Instructions for the task
Every entry must be given again exactly.

Source material
_____
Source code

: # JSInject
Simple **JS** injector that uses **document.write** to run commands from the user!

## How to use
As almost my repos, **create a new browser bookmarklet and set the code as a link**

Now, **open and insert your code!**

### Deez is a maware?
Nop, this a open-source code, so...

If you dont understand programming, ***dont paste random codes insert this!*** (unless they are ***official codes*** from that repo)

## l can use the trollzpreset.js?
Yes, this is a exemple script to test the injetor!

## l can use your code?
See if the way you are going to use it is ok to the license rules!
_____
Response to this exercise
Source code

: # JSInject
Simple **JS** injector that uses **document.write** to run commands from the user!

## How to use
As almost my repos, **create a new browser bookmarklet and set the code as a link**

Now, **open and insert your code!**

### Deez is a maware?
Nop, this a open-source code, so...

If you dont understand programming, ***dont paste random codes insert this!*** (unless they are ***official codes*** from that repo)

## l can use the trollzpreset.js?
Yes, this is a exemple script to test the injetor!

## l can use your code?
See if the way you are going to use it is ok to the license rules!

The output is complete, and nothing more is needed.